*Exercise details*: Set down the entries that follow exactly as written, leaving out any images.

*Data extract*:
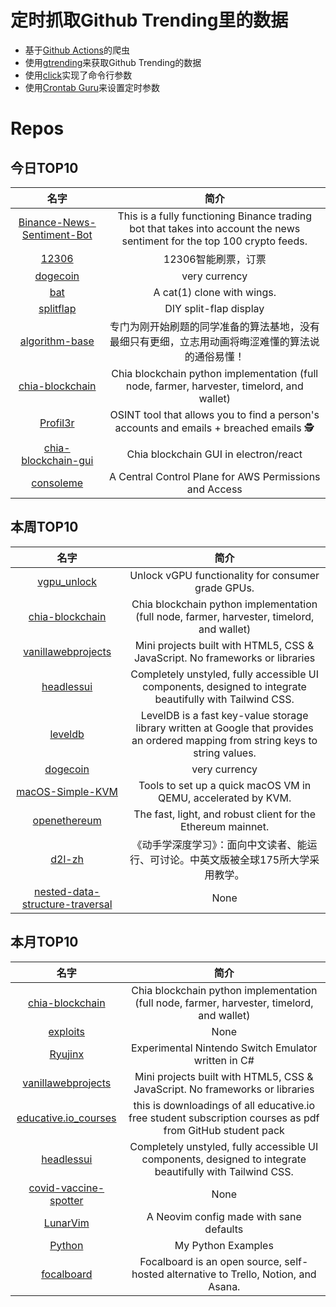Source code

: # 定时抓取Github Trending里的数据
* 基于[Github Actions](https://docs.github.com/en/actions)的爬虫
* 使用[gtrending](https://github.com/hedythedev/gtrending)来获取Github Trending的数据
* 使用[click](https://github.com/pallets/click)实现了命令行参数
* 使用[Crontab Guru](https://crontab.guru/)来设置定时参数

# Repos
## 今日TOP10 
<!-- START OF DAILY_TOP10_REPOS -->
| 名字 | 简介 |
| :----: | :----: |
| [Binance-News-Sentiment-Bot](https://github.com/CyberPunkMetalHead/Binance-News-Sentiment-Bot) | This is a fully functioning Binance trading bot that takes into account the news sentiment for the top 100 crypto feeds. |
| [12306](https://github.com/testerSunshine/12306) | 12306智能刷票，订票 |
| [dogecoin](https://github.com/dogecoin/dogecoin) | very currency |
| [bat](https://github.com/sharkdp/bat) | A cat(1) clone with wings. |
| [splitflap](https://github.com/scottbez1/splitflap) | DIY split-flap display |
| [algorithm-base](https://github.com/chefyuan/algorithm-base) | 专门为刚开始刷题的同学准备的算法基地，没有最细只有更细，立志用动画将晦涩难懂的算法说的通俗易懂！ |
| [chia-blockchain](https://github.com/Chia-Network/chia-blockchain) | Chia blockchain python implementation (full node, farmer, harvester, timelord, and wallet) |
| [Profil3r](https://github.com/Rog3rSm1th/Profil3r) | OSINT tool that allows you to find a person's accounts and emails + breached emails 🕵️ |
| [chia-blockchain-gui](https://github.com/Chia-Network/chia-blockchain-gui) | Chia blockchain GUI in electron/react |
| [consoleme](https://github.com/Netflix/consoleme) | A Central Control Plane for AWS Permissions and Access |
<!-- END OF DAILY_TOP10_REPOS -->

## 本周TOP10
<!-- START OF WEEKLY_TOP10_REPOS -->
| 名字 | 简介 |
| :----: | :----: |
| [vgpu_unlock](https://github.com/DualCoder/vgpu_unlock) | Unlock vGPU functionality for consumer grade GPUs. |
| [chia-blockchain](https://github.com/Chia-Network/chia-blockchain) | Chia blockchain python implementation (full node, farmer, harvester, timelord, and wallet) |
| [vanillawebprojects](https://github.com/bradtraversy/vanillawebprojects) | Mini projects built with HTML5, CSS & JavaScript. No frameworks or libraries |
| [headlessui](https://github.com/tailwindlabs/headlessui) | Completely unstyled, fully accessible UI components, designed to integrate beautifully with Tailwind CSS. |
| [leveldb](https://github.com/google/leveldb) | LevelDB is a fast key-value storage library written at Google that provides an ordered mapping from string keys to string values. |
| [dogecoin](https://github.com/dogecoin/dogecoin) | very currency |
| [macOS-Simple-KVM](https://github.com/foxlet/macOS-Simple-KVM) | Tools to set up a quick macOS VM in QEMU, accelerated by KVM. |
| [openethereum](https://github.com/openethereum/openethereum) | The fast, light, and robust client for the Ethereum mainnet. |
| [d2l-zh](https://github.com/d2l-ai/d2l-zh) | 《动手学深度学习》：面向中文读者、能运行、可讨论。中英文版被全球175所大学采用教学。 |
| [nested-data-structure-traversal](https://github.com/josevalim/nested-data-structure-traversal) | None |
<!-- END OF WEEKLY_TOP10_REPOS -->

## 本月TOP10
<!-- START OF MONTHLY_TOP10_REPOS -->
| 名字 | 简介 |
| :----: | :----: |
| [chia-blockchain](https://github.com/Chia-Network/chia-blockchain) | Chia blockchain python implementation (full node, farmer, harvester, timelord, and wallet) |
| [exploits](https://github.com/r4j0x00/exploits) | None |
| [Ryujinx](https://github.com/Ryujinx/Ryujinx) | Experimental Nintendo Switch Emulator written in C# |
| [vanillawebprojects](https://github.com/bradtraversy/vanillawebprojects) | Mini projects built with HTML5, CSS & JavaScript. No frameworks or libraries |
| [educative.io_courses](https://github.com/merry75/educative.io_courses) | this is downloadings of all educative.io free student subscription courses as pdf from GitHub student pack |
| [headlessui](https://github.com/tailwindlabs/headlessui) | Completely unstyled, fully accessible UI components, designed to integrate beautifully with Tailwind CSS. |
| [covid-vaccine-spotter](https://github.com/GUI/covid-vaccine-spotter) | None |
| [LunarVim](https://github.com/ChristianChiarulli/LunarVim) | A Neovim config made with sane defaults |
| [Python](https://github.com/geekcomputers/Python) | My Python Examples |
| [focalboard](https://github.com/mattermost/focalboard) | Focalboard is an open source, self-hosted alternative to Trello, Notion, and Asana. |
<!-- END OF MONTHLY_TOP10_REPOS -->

*Solution for this task*:
Source code

: # 定时抓取Github Trending里的数据
* 基于[Github Actions](https://docs.github.com/en/actions)的爬虫
* 使用[gtrending](https://github.com/hedythedev/gtrending)来获取Github Trending的数据
* 使用[click](https://github.com/pallets/click)实现了命令行参数
* 使用[Crontab Guru](https://crontab.guru/)来设置定时参数

# Repos
## 今日TOP10 
<!-- START OF DAILY_TOP10_REPOS -->
| 名字 | 简介 |
| :----: | :----: |
| [Binance-News-Sentiment-Bot](https://github.com/CyberPunkMetalHead/Binance-News-Sentiment-Bot) | This is a fully functioning Binance trading bot that takes into account the news sentiment for the top 100 crypto feeds. |
| [12306](https://github.com/testerSunshine/12306) | 12306智能刷票，订票 |
| [dogecoin](https://github.com/dogecoin/dogecoin) | very currency |
| [bat](https://github.com/sharkdp/bat) | A cat(1) clone with wings. |
| [splitflap](https://github.com/scottbez1/splitflap) | DIY split-flap display |
| [algorithm-base](https://github.com/chefyuan/algorithm-base) | 专门为刚开始刷题的同学准备的算法基地，没有最细只有更细，立志用动画将晦涩难懂的算法说的通俗易懂！ |
| [chia-blockchain](https://github.com/Chia-Network/chia-blockchain) | Chia blockchain python implementation (full node, farmer, harvester, timelord, and wallet) |
| [Profil3r](https://github.com/Rog3rSm1th/Profil3r) | OSINT tool that allows you to find a person's accounts and emails + breached emails 🕵️ |
| [chia-blockchain-gui](https://github.com/Chia-Network/chia-blockchain-gui) | Chia blockchain GUI in electron/react |
| [consoleme](https://github.com/Netflix/consoleme) | A Central Control Plane for AWS Permissions and Access |
<!-- END OF DAILY_TOP10_REPOS -->

## 本周TOP10
<!-- START OF WEEKLY_TOP10_REPOS -->
| 名字 | 简介 |
| :----: | :----: |
| [vgpu_unlock](https://github.com/DualCoder/vgpu_unlock) | Unlock vGPU functionality for consumer grade GPUs. |
| [chia-blockchain](https://github.com/Chia-Network/chia-blockchain) | Chia blockchain python implementation (full node, farmer, harvester, timelord, and wallet) |
| [vanillawebprojects](https://github.com/bradtraversy/vanillawebprojects) | Mini projects built with HTML5, CSS & JavaScript. No frameworks or libraries |
| [headlessui](https://github.com/tailwindlabs/headlessui) | Completely unstyled, fully accessible UI components, designed to integrate beautifully with Tailwind CSS. |
| [leveldb](https://github.com/google/leveldb) | LevelDB is a fast key-value storage library written at Google that provides an ordered mapping from string keys to string values. |
| [dogecoin](https://github.com/dogecoin/dogecoin) | very currency |
| [macOS-Simple-KVM](https://github.com/foxlet/macOS-Simple-KVM) | Tools to set up a quick macOS VM in QEMU, accelerated by KVM. |
| [openethereum](https://github.com/openethereum/openethereum) | The fast, light, and robust client for the Ethereum mainnet. |
| [d2l-zh](https://github.com/d2l-ai/d2l-zh) | 《动手学深度学习》：面向中文读者、能运行、可讨论。中英文版被全球175所大学采用教学。 |
| [nested-data-structure-traversal](https://github.com/josevalim/nested-data-structure-traversal) | None |
<!-- END OF WEEKLY_TOP10_REPOS -->

## 本月TOP10
<!-- START OF MONTHLY_TOP10_REPOS -->
| 名字 | 简介 |
| :----: | :----: |
| [chia-blockchain](https://github.com/Chia-Network/chia-blockchain) | Chia blockchain python implementation (full node, farmer, harvester, timelord, and wallet) |
| [exploits](https://github.com/r4j0x00/exploits) | None |
| [Ryujinx](https://github.com/Ryujinx/Ryujinx) | Experimental Nintendo Switch Emulator written in C# |
| [vanillawebprojects](https://github.com/bradtraversy/vanillawebprojects) | Mini projects built with HTML5, CSS & JavaScript. No frameworks or libraries |
| [educative.io_courses](https://github.com/merry75/educative.io_courses) | this is downloadings of all educative.io free student subscription courses as pdf from GitHub student pack |
| [headlessui](https://github.com/tailwindlabs/headlessui) | Completely unstyled, fully accessible UI components, designed to integrate beautifully with Tailwind CSS. |
| [covid-vaccine-spotter](https://github.com/GUI/covid-vaccine-spotter) | None |
| [LunarVim](https://github.com/ChristianChiarulli/LunarVim) | A Neovim config made with sane defaults |
| [Python](https://github.com/geekcomputers/Python) | My Python Examples |
| [focalboard](https://github.com/mattermost/focalboard) | Focalboard is an open source, self-hosted alternative to Trello, Notion, and Asana. |
<!-- END OF MONTHLY_TOP10_REPOS -->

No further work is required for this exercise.